The 1938 expedition was to be the last of the pre-war Everest expeditions. Thus far the mountain had thwarted all attempts to climb it. Previous expeditions (1922, 1924, 1933 and 1936, all British) had involved large cumbersome teams with a military style of leadership. They’d failed, so for 1938 a different tactic was employed.
Bill Tilman was selected by the Mount Everest Committee to lead Britain’s fifth expedition. He was a hard man in a harder world, a veteran of the Battle of the Somme where 57,000 young Britons perished on its first day; over the following months, a million more were to follow. After the war, Tilman sought adventure in other theatres. By the time he sat down to write about the 1938 expedition, he’d fought in another long and terrible war.

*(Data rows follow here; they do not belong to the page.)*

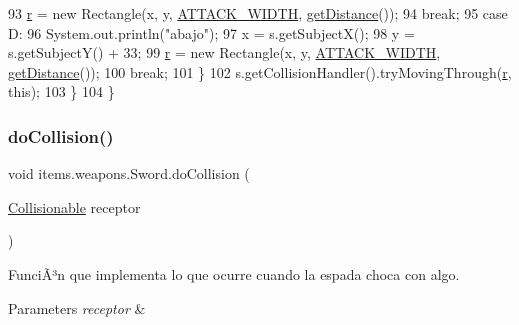 \begin{DoxyCode}
93                     \mbox{\hyperlink{classitems_1_1weapons_1_1_sword_a0e6a4807a1682dc6790d287b01077da9}{r}} = \textcolor{keyword}{new} Rectangle(x, y, \mbox{\hyperlink{classitems_1_1weapons_1_1_sword_a2f54a51059264ae578a63bf4d5a56221}{ATTACK\_WIDTH}}, 
      \mbox{\hyperlink{classitems_1_1weapons_1_1_weapon_a4cc44ba68fb6d469b39ccdbd0fd418b6}{getDistance}}());
94                     \textcolor{keywordflow}{break};
95                 \textcolor{keywordflow}{case} D:
96                     System.out.println(\textcolor{stringliteral}{"abajo"});
97                     x = s.getSubjectX();
98                     y = s.getSubjectY() + 33;
99                     \mbox{\hyperlink{classitems_1_1weapons_1_1_sword_a0e6a4807a1682dc6790d287b01077da9}{r}} = \textcolor{keyword}{new} Rectangle(x, y, \mbox{\hyperlink{classitems_1_1weapons_1_1_sword_a2f54a51059264ae578a63bf4d5a56221}{ATTACK\_WIDTH}}, 
      \mbox{\hyperlink{classitems_1_1weapons_1_1_weapon_a4cc44ba68fb6d469b39ccdbd0fd418b6}{getDistance}}());
100                     \textcolor{keywordflow}{break};
101             \}
102             s.getCollisionHandler().tryMovingThrough(\mbox{\hyperlink{classitems_1_1weapons_1_1_sword_a0e6a4807a1682dc6790d287b01077da9}{r}}, \textcolor{keyword}{this});
103         \}
104     \}
\end{DoxyCode}
\mbox{\label{classitems_1_1weapons_1_1_sword_a3b4292b936e2d5e5aad2b1f0b2c2f935}} 
\subsubsection{\texorpdfstring{do\+Collision()}{doCollision()}}
{\footnotesize\ttfamily void items.\+weapons.\+Sword.\+do\+Collision (\begin{DoxyParamCaption}\item[{\mbox{\hyperlink{interfaceentities_1_1_collisionable}{Collisionable}}}]{receptor }\end{DoxyParamCaption})\hspace{0.3cm}{\ttfamily [inline]}}

FunciÃ³n que implementa lo que ocurre cuando la espada choca con algo.


\begin{DoxyParams}{Parameters}
{\em receptor} & \\
\hline
\end{DoxyParams}


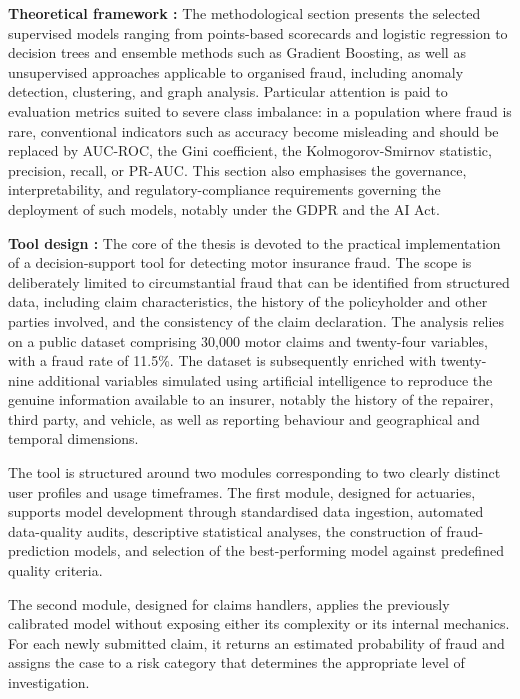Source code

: \bigskip

\textbf{Theoretical framework :} The methodological section presents the selected supervised models ranging from points-based scorecards and logistic regression to decision trees and ensemble methods such as Gradient Boosting, as well as unsupervised approaches applicable to organised fraud, including anomaly detection, clustering, and graph analysis. Particular attention is paid to evaluation metrics suited to severe class imbalance: in a population where fraud is rare, conventional indicators such as accuracy become misleading and should be replaced by AUC-ROC, the Gini coefficient, the Kolmogorov-Smirnov statistic, precision, recall, or PR-AUC. This section also emphasises the governance, interpretability, and regulatory-compliance requirements governing the deployment of such models, notably under the GDPR and the AI Act.

\textbf{Tool design :} The core of the thesis is devoted to the practical implementation of a decision-support tool for detecting motor insurance fraud. The scope is deliberately limited to circumstantial fraud that can be identified from structured data, including claim characteristics, the history of the policyholder and other parties involved, and the consistency of the claim declaration. The analysis relies on a public dataset comprising 30,000 motor claims and twenty-four variables, with a fraud rate of 11.5\%. The dataset is subsequently enriched with twenty-nine additional variables simulated using artificial intelligence to reproduce the genuine information available to an insurer, notably the history of the repairer, third party, and vehicle, as well as reporting behaviour and geographical and temporal dimensions.

The tool is structured around two modules corresponding to two clearly distinct user profiles and usage timeframes. The first module, designed for actuaries, supports model development through standardised data ingestion, automated data-quality audits, descriptive statistical analyses, the construction of fraud-prediction models, and selection of the best-performing model against predefined quality criteria.

The second module, designed for claims handlers, applies the previously calibrated model without exposing either its complexity or its internal mechanics. For each newly submitted claim, it returns an estimated probability of fraud and assigns the case to a risk category that determines the appropriate level of investigation.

Climbing a mountain, even one as high as Everest, would have been a picnic compared to what he and his comrades experienced in battle. ‘We should not forget that mountaineering, even on Everest, is not war but a form of amusement whose saner devotees are not willing to be killed rather than accept defeat.’ The enemy—avalanches and crevasses, cold and storms, sickness and thieves—would have seemed a relatively benign foe to them, yet the hardships they faced would make most modern climbers choke on their energy gels. Despite not reaching the summit, what they and the other pre-war climbers achieved leaves the present day Everest summiteer wanting.
Yet in other ways there are surprising similarities to the modern era. Tilman’s observations and opinions on the media, publicity and diet apply equally today. But most striking is his adherence to the concept of light weight, low cost expeditions. He and his companion Eric Shipton were the original exponents of the light weight, low impact ideal that has been so readily embraced in the modern mountaineering ethic. With similar prescience, Tilman decries the notion of mountain tourism:
‘... these protests have been written in the hope that promoters of Himalayan expeditions will think twice about the use of innovations designed to soften the rigours of the game or lessen the supremacy of the mountains. Of the many strange tricks that man plays before high heaven that would be one of the strangest, one which if it did not make angels weep would strike moralists dumb, if our efforts to subdue the mightiest range and the highest mountain of all should be the means of losing us our mountain heritage.’
As the leader of Britain’s first commercially guided ascent of Everest (1993), I have to admit that Tilman’s sentiments sit uneasily with my conscience. But the world is now a very different place to what it was between the great wars of the twentieth century, and Everest has changed too. Although its unclimbed lines still present great challenges, its formerly unreachable summit has become a destination for high altitude tourists.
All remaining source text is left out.